When adjusted for factors like age and gender, this showed that people living with HIV who were taking ART meds had “the lowest risk for a COVID-19–related hospitalization.”

Overall, researchers found that people with HIV who were taking tenofovir disoproxil fumarate (TDF) and emtricitabine (FTC) were far less likely to be hospitalized or placed in the ICU when compared to other HIV-positive people taking different ART medications.

Researchers think this might be because the small molecular size of tenofovir diphosphate, an active chemical in TDF, “fits better in the active site” of cells where coronavirus would usually attach and begin to replicate itself. The drugs essentially block off this cellular pathway, leaving the coronavirus unable to proliferate in the body.

“Compared with the general population, this risk for COVID-19 diagnosis was lower among persons with HIV: 30.0 vs 41.7 per 10,000 persons,” the study’s authors’ wrote. All the same, everyone should still take precautions, like face masks and social distancing, to avoid spreading COVID-19.

While people with compromised immune systems are generally more susceptible to contracting and dying from COVID-19, on April 23, 2020, Monica Gandhi — medical director of Ward 86, the HIV clinic at Zuckerberg San Francisco General Hospital — said that people living with HIV don’t seem more likely than the general population to contract coronavirus or to become seriously ill from it.

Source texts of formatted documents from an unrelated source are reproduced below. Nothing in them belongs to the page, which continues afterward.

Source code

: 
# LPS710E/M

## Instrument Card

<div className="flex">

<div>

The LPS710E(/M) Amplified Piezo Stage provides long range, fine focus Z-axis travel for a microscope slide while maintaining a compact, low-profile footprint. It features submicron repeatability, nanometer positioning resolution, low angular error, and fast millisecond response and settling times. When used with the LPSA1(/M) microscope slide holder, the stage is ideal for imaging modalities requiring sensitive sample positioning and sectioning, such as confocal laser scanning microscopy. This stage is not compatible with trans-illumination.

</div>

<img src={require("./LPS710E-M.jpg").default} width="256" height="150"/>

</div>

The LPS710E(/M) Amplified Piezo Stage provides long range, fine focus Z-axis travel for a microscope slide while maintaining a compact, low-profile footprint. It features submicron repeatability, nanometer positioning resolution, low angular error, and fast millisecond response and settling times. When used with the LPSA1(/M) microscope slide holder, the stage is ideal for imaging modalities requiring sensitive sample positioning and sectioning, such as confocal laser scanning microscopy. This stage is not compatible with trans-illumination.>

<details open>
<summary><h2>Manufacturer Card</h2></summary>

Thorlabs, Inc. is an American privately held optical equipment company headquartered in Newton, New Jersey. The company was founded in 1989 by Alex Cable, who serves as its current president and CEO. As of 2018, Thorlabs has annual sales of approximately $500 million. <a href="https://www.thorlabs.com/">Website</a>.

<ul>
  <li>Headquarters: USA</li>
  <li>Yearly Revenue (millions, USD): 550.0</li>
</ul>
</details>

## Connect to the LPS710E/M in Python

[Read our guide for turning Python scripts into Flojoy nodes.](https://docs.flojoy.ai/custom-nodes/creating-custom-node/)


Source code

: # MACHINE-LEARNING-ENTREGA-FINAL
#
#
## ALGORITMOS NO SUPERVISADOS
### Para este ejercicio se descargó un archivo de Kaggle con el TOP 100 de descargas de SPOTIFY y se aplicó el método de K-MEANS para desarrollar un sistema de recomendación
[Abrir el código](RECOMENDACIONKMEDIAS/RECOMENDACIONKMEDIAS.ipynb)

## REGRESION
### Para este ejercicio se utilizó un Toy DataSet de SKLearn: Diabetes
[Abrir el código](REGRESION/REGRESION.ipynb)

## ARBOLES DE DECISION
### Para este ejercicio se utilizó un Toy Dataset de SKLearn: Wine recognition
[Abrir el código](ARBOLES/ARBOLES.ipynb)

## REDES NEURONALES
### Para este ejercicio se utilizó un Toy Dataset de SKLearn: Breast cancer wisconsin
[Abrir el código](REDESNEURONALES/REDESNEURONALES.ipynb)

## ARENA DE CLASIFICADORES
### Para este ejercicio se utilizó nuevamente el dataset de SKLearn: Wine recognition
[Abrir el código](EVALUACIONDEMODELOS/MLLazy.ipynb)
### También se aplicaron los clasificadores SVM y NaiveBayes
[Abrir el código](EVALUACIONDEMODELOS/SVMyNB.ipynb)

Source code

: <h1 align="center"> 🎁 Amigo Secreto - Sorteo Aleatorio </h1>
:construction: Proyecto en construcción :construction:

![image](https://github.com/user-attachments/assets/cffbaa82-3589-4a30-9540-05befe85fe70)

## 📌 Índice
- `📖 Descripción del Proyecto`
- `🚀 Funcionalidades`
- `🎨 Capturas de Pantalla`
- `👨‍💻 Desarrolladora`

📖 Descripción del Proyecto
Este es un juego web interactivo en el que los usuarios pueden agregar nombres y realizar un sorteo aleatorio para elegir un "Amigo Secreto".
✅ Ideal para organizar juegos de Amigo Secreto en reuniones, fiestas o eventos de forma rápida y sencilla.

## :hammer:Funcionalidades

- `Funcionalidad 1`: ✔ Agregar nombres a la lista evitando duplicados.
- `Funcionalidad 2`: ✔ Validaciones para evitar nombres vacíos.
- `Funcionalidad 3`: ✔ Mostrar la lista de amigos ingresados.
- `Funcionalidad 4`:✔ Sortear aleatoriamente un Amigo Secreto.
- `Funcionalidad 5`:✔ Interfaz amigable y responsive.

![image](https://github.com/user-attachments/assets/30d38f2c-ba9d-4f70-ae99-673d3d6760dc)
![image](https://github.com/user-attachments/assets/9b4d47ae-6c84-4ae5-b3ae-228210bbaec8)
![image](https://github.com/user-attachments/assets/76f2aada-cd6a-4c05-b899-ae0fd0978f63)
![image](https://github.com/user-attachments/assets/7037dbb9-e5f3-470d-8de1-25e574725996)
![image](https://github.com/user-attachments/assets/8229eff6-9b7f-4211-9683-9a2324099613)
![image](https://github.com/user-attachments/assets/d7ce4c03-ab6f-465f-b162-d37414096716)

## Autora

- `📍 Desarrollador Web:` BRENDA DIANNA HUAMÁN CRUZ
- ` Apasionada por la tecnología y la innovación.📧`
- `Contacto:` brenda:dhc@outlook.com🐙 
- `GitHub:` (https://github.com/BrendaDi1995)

Gandhi said however that the compromised immune systems of people living with HIV may inhibit their bodies from creating COVID-19 antibodies for a while after they contract the disease. Scientists are still studying how well coronavirus antibodies can prevent people from becoming re-infected.

The study, which was led by Plan Nacional sobre el Sida (the Spanish National AIDS Plan) and published in the Annals of Internal Medicine, examined 77,590 people with HIV living in Spain for a 75-day period from February 1 to April 15.